I'll leave the discussion on the wisdom of directly editing your production template files for another thread.
The first threat here is that someone overwrites a template file. AdSense publishers have a bit more exposure compared to the rest of webmasters--their AdSense accounts can be yanked. There are also other subtle attacks that don't involve defacements (let your imagination run wild--picture arbitrary PHP code inserted into frequently running scripts on your site).
From a pure security perspective, world-writeable files are bad, and especially ones beneath the document root (since they can be viewed, or invoked if executable). But how bad is this threat really? At this point we sort of blur into a discussion about security of PHP and of shared hosts. But let's look at a few commonly encountered configurations in shared hosting environments, and the implications.
PHP can be configured to run in safe mode [us3.php.net]. This is a Good Thing, as it will make it a bit more difficult for other users that share your host to stomp around in your filesystem. The explanation in the manual is really great, so permit me to quote:
Safe mode can also be off (seems apalling, doesn't it?), in which case leaving any files world-writeable is a terrible idea. I'll refrain from explaining why in detail, but people sharing your host can write your files, via script. One workable strategy for mitigating this (aside from shopping for a more security-conscious host) is to do all development (template edits, trying new plugins, other hackery) on a throwaway instance of WP. This should use a different database, and ideally should be under a different document root. Then have a process for committing the changes to your production server. Make file permissions as restrictive as possible in production.
WP keeps your content in the database, even though the templates are in the filesystem. Generally this is good.
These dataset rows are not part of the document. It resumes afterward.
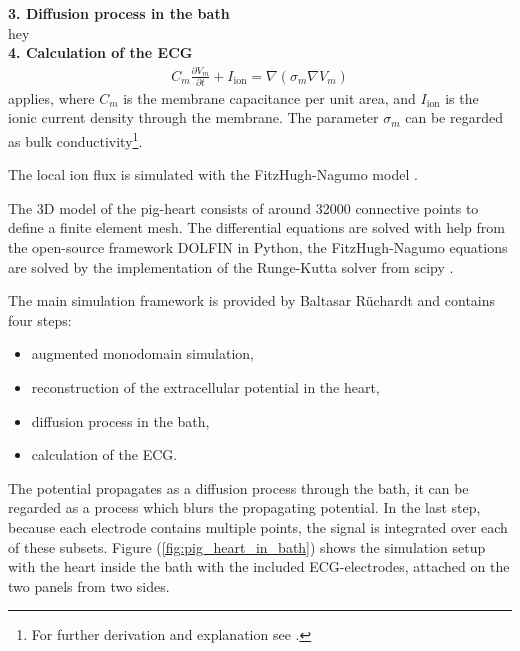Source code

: \textbf{3. Diffusion process in the bath}\\
hey\\

\textbf{4. Calculation of the ECG}\\


\begin{align}
    C_m\frac{\partial V_m}{\partial t}+I_{\text{ion}}=\nabla(\sigma_m\nabla V_m)
\end{align}
applies, where $C_m$ is the membrane capacitance per unit area, and $I_\text{ion}$ is the ionic current density through the membrane. The parameter $\sigma_m$ can be regarded as bulk conductivity\footnote{For further derivation and explanation see \cite{bishop_bidomain_2011}.}.

The local ion flux is simulated with the FitzHugh-Nagumo model \cite{fitzhugh_1955}.

The 3D model of the pig-heart consists of around 32000 connective points to define a finite element mesh. The differential equations are solved with help from the open-source framework DOLFIN \cite{LoggWells2010a} in Python, the FitzHugh-Nagumo equations are solved by the implementation of the Runge-Kutta solver from scipy \cite{2020SciPy_NMeth}.

The main simulation framework is provided by Baltasar Rüchardt \cite{baltasar} and contains four steps:\\
\begin{itemize}
    \item augmented monodomain simulation,
    \item reconstruction of the extracellular potential in the heart,
    \item diffusion process in the bath,
    \item calculation of the ECG.
\end{itemize}

The potential propagates as a diffusion process through the bath, it can be regarded as a process which blurs the propagating potential. In the last step, because each electrode contains multiple points, the signal is integrated over each of these subsets. Figure (\ref{fig:pig_heart_in_bath}) shows the simulation setup with the heart inside the bath with the included ECG-electrodes, attached on the two panels from two sides.

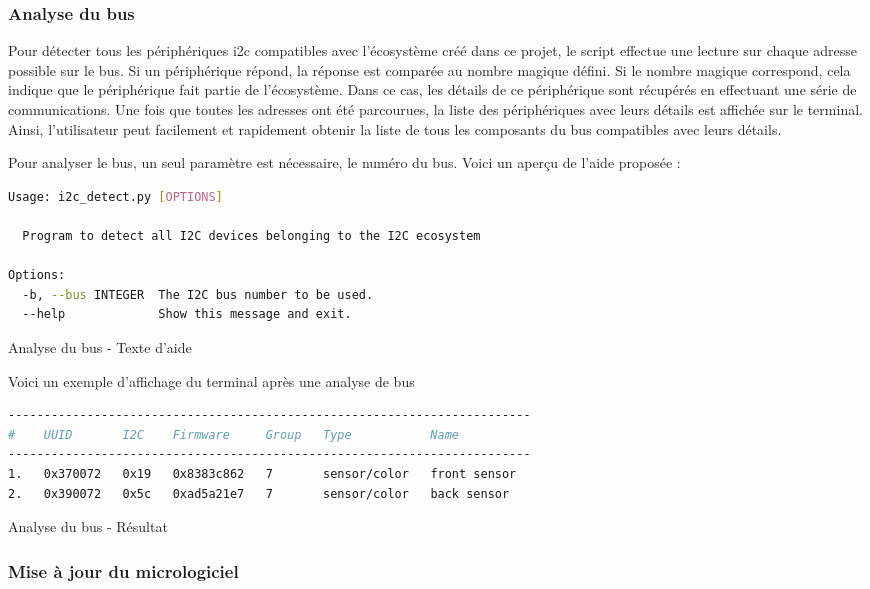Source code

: \subsubsection{Analyse du bus}

Pour détecter tous les périphériques \gls{i2c} compatibles avec l'écosystème créé dans ce projet, le script effectue une lecture sur chaque adresse possible sur le bus.
Si un périphérique répond, la réponse est comparée au nombre magique défini.
Si le nombre magique correspond, cela indique que le périphérique fait partie de l'écosystème.
Dans ce cas, les détails de ce périphérique sont récupérés en effectuant une série de communications.
Une fois que toutes les adresses ont été parcourues, la liste des périphériques avec leurs détails est affichée sur le terminal.
Ainsi, l'utilisateur peut facilement et rapidement obtenir la liste de tous les composants du bus compatibles avec leurs détails.

Pour analyser le bus, un seul paramètre est nécessaire, le numéro du bus. Voici un aperçu de l'aide proposée :

\begin{listing}[!h]
    \begin{lstlisting}[language=bash]
Usage: i2c_detect.py [OPTIONS]

  Program to detect all I2C devices belonging to the I2C ecosystem

Options:
  -b, --bus INTEGER  The I2C bus number to be used.
  --help             Show this message and exit.
    \end{lstlisting}
    \caption{Analyse du bus - Texte d'aide}
\end{listing}

Voici un exemple d'affichage du terminal après une analyse de bus

\begin{listing}[!h]
    \begin{lstlisting}[language=bash]
-------------------------------------------------------------------------
#    UUID       I2C    Firmware     Group   Type           Name
-------------------------------------------------------------------------
1.   0x370072   0x19   0x8383c862   7       sensor/color   front sensor
2.   0x390072   0x5c   0xad5a21e7   7       sensor/color   back sensor
    \end{lstlisting}
    \caption{Analyse du bus - Résultat}
\end{listing}

\subsubsection{Mise à jour du micrologiciel}

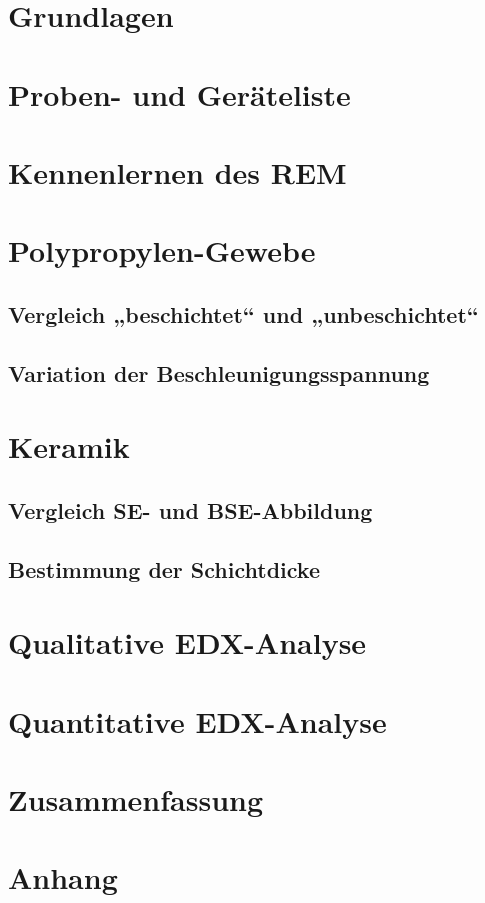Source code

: \documentclass[12pt,english,ngerman]{scrartcl}
\begin{document}
\section{Grundlagen}



\section{Proben- und Geräteliste}


\section{Kennenlernen des REM}


\section{Polypropylen-Gewebe}


\subsection{Vergleich „beschichtet“ und „unbeschichtet“}


\subsection{Variation der Beschleunigungsspannung}


\section{Keramik}


\subsection{Vergleich SE- und BSE-Abbildung}


\subsection{Bestimmung der Schichtdicke}


\section{Qualitative EDX-Analyse}


\section{Quantitative EDX-Analyse}


\section{Zusammenfassung}


\section{Anhang}





\newpage

\printbibliography
\end{document}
But what are the permissions on your database? It turns out that if you have the appropriate password, it's effectively writable. What's the "appropriate password?" The one in yourwp-config.php. Yeah, that world-readable file under the document root. If someone on your shared host has this password, they have write access to your database, hence to your content.
Normally hosts will do a decent (not exhaustive) job of keeping others from browsing your portion of the filesystem. This really should include having safe mode on. If you can get a clue to the existance of a file on your host, you can write a PHP script that opens it (absent safe mode restrictions). This is why informative error messages are bad on your production server.
I feel like I've wandered a fair distance from the topic, but here's the quick summary:
+ Running WP (any script) in a shared hosting environment is not entirely secure
+ PHP's safe mode helps, but isn't perfect
+ filesystem permissions may expose your templates
+ WP has a feature that only works if you set your filesystem permissions to something dumb (forunately permissions aren't dumb by default)
+ database access retrictions may expose your content
+ WP has a world-readable config file
+ none of these threats open avenues for remote exploits (probably the key takeaway here--only your hosting neighbors can bite you)
+ do your template tweaking in a dev environment, especially if you're an adsense publisher
* The exception is if your host runs PHP under your user ID [suphp.org], which is quite uncommon.